→ Action item: Search the data for the string "newcommand" and copy each line in which it appears.

Start of Block

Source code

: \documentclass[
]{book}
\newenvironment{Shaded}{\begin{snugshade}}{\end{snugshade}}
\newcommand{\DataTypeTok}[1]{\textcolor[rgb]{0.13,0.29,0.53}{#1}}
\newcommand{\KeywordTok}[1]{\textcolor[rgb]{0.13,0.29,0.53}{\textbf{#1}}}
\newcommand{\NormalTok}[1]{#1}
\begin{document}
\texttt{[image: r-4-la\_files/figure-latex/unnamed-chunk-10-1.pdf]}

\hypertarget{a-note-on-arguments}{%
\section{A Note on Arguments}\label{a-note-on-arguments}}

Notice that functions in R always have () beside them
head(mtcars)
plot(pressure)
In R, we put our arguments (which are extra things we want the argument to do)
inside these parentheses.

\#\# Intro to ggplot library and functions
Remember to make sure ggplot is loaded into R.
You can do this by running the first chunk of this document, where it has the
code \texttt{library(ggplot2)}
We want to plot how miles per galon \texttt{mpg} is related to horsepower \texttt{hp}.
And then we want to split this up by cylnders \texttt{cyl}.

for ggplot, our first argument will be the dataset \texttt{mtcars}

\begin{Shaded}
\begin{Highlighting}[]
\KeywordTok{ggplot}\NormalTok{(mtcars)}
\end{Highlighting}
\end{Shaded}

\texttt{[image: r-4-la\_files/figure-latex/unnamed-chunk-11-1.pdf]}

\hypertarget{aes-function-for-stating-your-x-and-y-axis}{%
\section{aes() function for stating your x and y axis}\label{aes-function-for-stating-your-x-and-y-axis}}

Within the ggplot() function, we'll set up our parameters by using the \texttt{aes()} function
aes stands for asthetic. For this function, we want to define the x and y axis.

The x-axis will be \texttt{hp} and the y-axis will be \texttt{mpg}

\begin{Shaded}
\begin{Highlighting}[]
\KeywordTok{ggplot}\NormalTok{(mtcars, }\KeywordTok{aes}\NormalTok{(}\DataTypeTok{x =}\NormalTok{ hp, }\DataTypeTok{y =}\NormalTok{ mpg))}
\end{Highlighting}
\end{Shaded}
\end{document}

End of Block

→ Response for this exercise:
\newcommand{\DataTypeTok}[1]{\textcolor[rgb]{0.13,0.29,0.53}{#1}}
\newcommand{\KeywordTok}[1]{\textcolor[rgb]{0.13,0.29,0.53}{\textbf{#1}}}
\newcommand{\NormalTok}[1]{#1}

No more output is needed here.